In town, these problems loom much larger of course. Navigating the streets, watching out for cyclists and scooterists and constantly having to anticipate the moment when your beloved pet will adopt the poo position in front of a supermarket are all routine skills that are quickly instinctive.

More challenging still is the direct engagement with fellow dog-walkers. This is where diplomacy is vital: some dog-walkers don’t want to meet others, either because their dog behaves badly, or they think the other person’s dog will behave badly. Or because they are just grumpy souls.

Some of these types will change course to avoid potential confrontation and good luck to them. Sometimes I’ll also change the route to keep clear of a massive rottweiler with drizzly jaws.

But when most of us are about to come face to face with a fellow dog-walker, we keep going because we have already sized up the walker, the dog and the intent, and made a judgement. You have to check not just body language, but doggy body language.

From a block away, the walker’s gait reveals a lot, as does the facial expression. A calm stride, a relaxed hold on the lead and the beginnings of a smile suggests an interest in stopping to exchange personal details such as sex, age and castration.

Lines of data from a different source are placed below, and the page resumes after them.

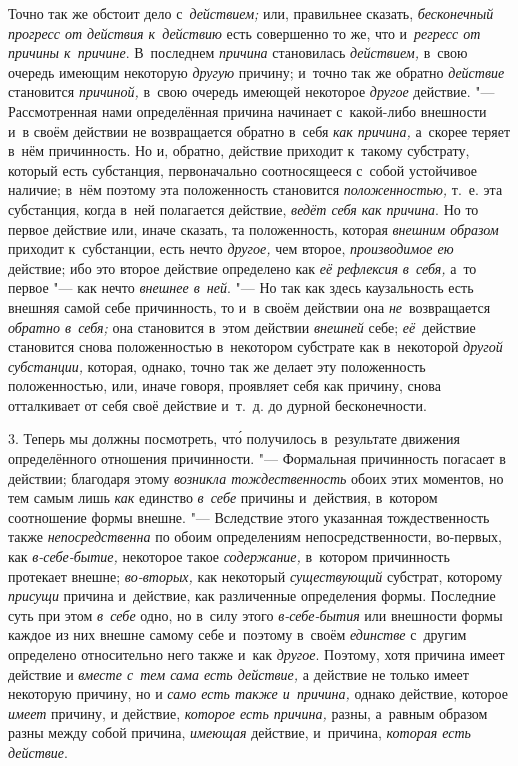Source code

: Точно так же обстоит дело с~{\em действием;} или, правильнее сказать,
{\em бесконечный прогресс от действия к~действию} есть совершенно то же, что
и~{\em регресс от причины к~причине}. В~последнем {\em причина} становилась
{\em действием,} в~свою очередь имеющим некоторую {\em другую} причину; и~точно
так же обратно {\em действие} становится {\em причиной,} в~свою очередь имеющей
некоторое {\em другое} действие. "--- Рассмотренная нами определённая причина
начинает с~какой-либо внешности и~в своём действии не возвращается обратно
в~себя {\em как причина,} а~скорее теряет в~нём причинность. Но и, обратно,
действие приходит к~такому субстрату, который есть субстанция, первоначально
соотносящееся с~собой устойчивое наличие; в~нём поэтому эта положенность
становится {\em положенностью,} т.~е. эта субстанция, когда в~ней полагается
действие, {\em ведёт себя как причина}. Но то первое действие или, иначе
сказать, та положенность, которая {\em внешним образом} приходит к~субстанции,
есть нечто {\em другое,} чем второе, {\em производимое ею} действие; ибо это
второе действие определено как {\em её рефлексия} {\em в~себя,} а~то первое
"--- как нечто {\em внешнее в~ней}. "--- Но так как здесь каузальность есть
внешняя самой себе причинность, то и~в своём действии она {\em не}~возвращается
{\em обратно в~себя;} она становится в~этом действии {\em внешней} себе;
{\em её}~действие становится снова положенностью в~некотором субстрате как
в~некоторой {\em другой субстанции,} которая, однако, точно так же делает эту
положенность положенностью, или, иначе говоря, проявляет себя как причину,
снова отталкивает от себя своё действие и~т.~д. до дурной бесконечности.

3. Теперь мы должны посмотреть, чт\'{о} получилось в~результате движения
определённого отношения причинности. "--- Формальная причинность погасает в
действии; благодаря этому {\em возникла тождественность} обоих этих моментов,
но тем самым лишь {\em как} единство {\em в~себе} причины и~действия, в~котором
соотношение формы внешне. "--- Вследствие этого указанная тождественность также
{\em непосредственна} по обоим определениям непосредственности, во-первых, как
{\em в-себе-бытие,} некоторое такое {\em содержание,} в~котором причинность
протекает внешне; {\em во-вторых,} как некоторый {\em существующий} субстрат,
которому {\em присущи} причина и~действие, как различенные определения формы.
Последние суть при этом {\em в~себе} одно, но в~силу этого {\em в-себе-бытия}
или внешности формы каждое из них внешне самому себе и~поэтому в~своём
{\em единстве} с~другим определено относительно него также и~как {\em другое}.
Поэтому, хотя причина имеет действие и {\em вместе с~тем сама есть действие,}
а действие не только имеет некоторую причину, но и
{\em само есть также и~причина,} однако действие, которое {\em имеет} причину,
и действие, {\em которое есть причина,} разны, а~равным образом разны между
собой причина, {\em имеющая} действие, и~причина, {\em которая есть действие}.

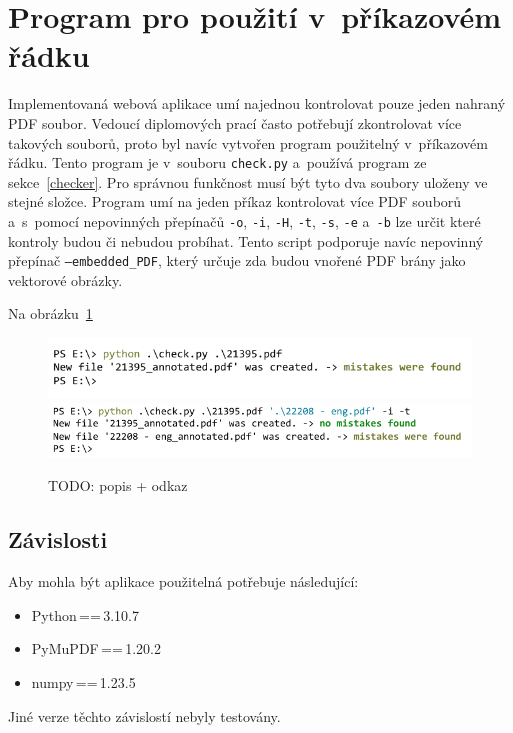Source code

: \section{Program pro použití v~příkazovém řádku}

Implementovaná webová aplikace umí najednou kontrolovat pouze jeden nahraný PDF
soubor. Vedoucí diplomových prací často potřebují zkontrolovat více takových
souborů, proto byl navíc vytvořen program použitelný v~příkazovém řádku. 
Tento program je v~souboru \texttt{check.py} a~používá program ze
sekce~\ref{checker}. Pro správnou funkčnost musí být tyto dva soubory uloženy ve
stejné složce. Program umí na jeden příkaz kontrolovat více PDF souborů
a~s~pomocí nepovinných přepínačů \texttt{-o}, \texttt{-i}, \texttt{-H}, 
\texttt{-t}, \texttt{-s}, \texttt{-e} a~\texttt{-b} lze určit které kontroly
budou či nebudou probíhat. Tento script podporuje navíc nepovinný přepínač
\texttt{--embedded\_PDF}, který určuje zda budou vnořené PDF brány jako
vektorové obrázky.

Na obrázku~\ref{pic_theses_checker_cmd}

\begin{figure}[H]
    \centering
    \includegraphics[]{obrazky-figures/cmd_screenshot_one.pdf}
    \includegraphics[]{obrazky-figures/cmd_screenshot_many.pdf}
    \caption{TODO: popis + odkaz}
    \label{pic_theses_checker_cmd}
\end{figure}


\subsection*{Závislosti}
Aby mohla být aplikace použitelná potřebuje následující:
\begin{itemize}
    \item Python\,==\,3.10.7
    \item PyMuPDF\,==\,1.20.2
    \item numpy\,==\,1.23.5
\end{itemize}
Jiné verze těchto závislostí nebyly testovány.



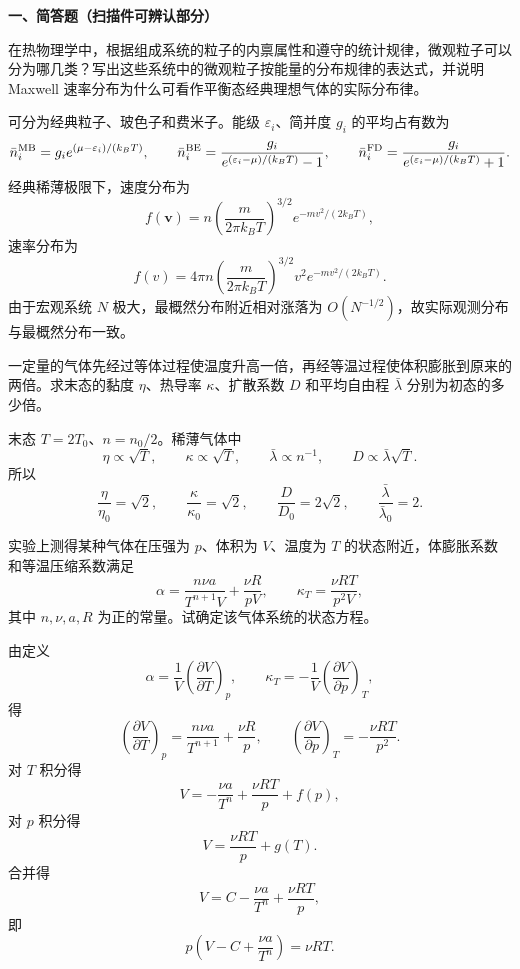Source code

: ﻿

\textbf{一、简答题（扫描件可辨认部分）}

\begin{question}
在热物理学中，根据组成系统的粒子的内禀属性和遵守的统计规律，微观粒子可以分为哪几类？写出这些系统中的微观粒子按能量的分布规律的表达式，并说明 Maxwell 速率分布为什么可看作平衡态经典理想气体的实际分布律。
\begin{solution}
可分为经典粒子、玻色子和费米子。能级 $\varepsilon_i$、简并度 $g_i$ 的平均占有数为
\[
\bar n_i^{\rm MB}=g_i e^{(\mu-\varepsilon_i)/(k_BT)},\qquad
\bar n_i^{\rm BE}=\frac{g_i}{e^{(\varepsilon_i-\mu)/(k_BT)}-1},\qquad
\bar n_i^{\rm FD}=\frac{g_i}{e^{(\varepsilon_i-\mu)/(k_BT)}+1}.
\]
经典稀薄极限下，速度分布为
\[
f(\mathbf v)=n\left(\frac{m}{2\pi k_BT}\right)^{3/2}e^{-mv^2/(2k_BT)},
\]
速率分布为
\[
f(v)=4\pi n\left(\frac{m}{2\pi k_BT}\right)^{3/2}v^2e^{-mv^2/(2k_BT)}.
\]
由于宏观系统 $N$ 极大，最概然分布附近相对涨落为 $O(N^{-1/2})$，故实际观测分布与最概然分布一致。
\end{solution}
\end{question}

\begin{question}
一定量的气体先经过等体过程使温度升高一倍，再经等温过程使体积膨胀到原来的两倍。求末态的黏度 $\eta$、热导率 $\kappa$、扩散系数 $D$ 和平均自由程 $\bar\lambda$ 分别为初态的多少倍。
\begin{solution}
末态 $T=2T_0$、$n=n_0/2$。稀薄气体中
\[
\eta\propto\sqrt T,
\qquad \kappa\propto\sqrt T,
\qquad \bar\lambda\propto n^{-1},
\qquad D\propto \bar\lambda\sqrt T.
\]
所以
\[
\frac{\eta}{\eta_0}=\sqrt2,
\qquad
\frac{\kappa}{\kappa_0}=\sqrt2,
\qquad
\frac{D}{D_0}=2\sqrt2,
\qquad
\frac{\bar\lambda}{\bar\lambda_0}=2.
\]
\end{solution}
\end{question}

\begin{question}
实验上测得某种气体在压强为 $p$、体积为 $V$、温度为 $T$ 的状态附近，体膨胀系数和等温压缩系数满足
\[
\alpha=\frac{n\nu a}{T^{n+1}V}+\frac{\nu R}{pV},
\qquad
\kappa_T=\frac{\nu RT}{p^2V},
\]
其中 $n,\nu,a,R$ 为正的常量。试确定该气体系统的状态方程。
\begin{solution}
由定义
\[
\alpha=\frac1V\left(\frac{\partial V}{\partial T}\right)_p,
\qquad
\kappa_T=-\frac1V\left(\frac{\partial V}{\partial p}\right)_T,
\]
得
\[
\left(\frac{\partial V}{\partial T}\right)_p=\frac{n\nu a}{T^{n+1}}+\frac{\nu R}{p},
\qquad
\left(\frac{\partial V}{\partial p}\right)_T=-\frac{\nu RT}{p^2}.
\]
对 $T$ 积分得
\[
V=-\frac{\nu a}{T^n}+\frac{\nu RT}{p}+f(p),
\]
对 $p$ 积分得
\[
V=\frac{\nu RT}{p}+g(T).
\]
合并得
\[
V=C-\frac{\nu a}{T^n}+\frac{\nu RT}{p},
\]
即
\[
p\left(V-C+\frac{\nu a}{T^n}\right)=\nu RT.
\]
\end{solution}
\end{question}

If that goes well, you can then move on to chatting about your respective dogs as they wag their tails and inspect each other’s orifices.

This is where the diplomacy comes in: “Hi there, that’s an impressive/magnificent/cute dog you’ve got, hope he’s not hungry hahaha, my dog would barely make a light snack for a brute like that!”

Or something like: “Wow! What a wonderful woolly jacket your dog’s wearing!? Did you knit it yourself? I might have to get one for my dog!”

Then comes an exchange of guess-the-breed, which rarely goes smoothly. A wrong assessment of a dog’s heritage can launch a whole debate about the origin of the species.

My own dog’s origins are vague: Sicilian street dog, elements of Cirneco dell’Etna (Google it: looks scary) but with softer, friendlier facial features and big floppy ears.

He wouldn’t wilfully harm a fly, but he would sniff and lick it to death, and he also barks very loudly at anything that looks remotely like a wolf.

That includes a huge but totally benign white beast, which I would categorise as a hairy, vulpine Labrador. His owner and I often stop for a chat, but it’s a fraught affair, conducted at shouting distance to avoid the dogs getting too close for comfort.

And when dogs do get too close for comfort, even friendly ones, it often ends with sniffed bottoms, entwined leads, and owners bent double, as they try to entangle the pets without accidentally engaging in intimate physical contact.

Ultimately, we dog walkers are at the beck and call of our pets. But that’s not how it should be. Right now, a group of us are fighting a cloak and dagger battle with unseen forces to safeguard a rather nice park where our doggy chums can run free, unleashed. Lately, someone, some authority, has planted signs indicating that dogs must be kept on leads.

All of us are rebelling. One of us, and it’s not me, has started taking the signs now and placing them, carefully, face-down in the park. But every couple of days, they mysteriously are back in place.

So for the moment, the dogs run free, as free as the wind blows, chasing sticks and barking up the wrong trees, while one of us keeps an eye out for the dog squad.

For the moment, there is a paws, but a reckoning is coming. And when it does, diplomacy, of the highest calibre, will be required.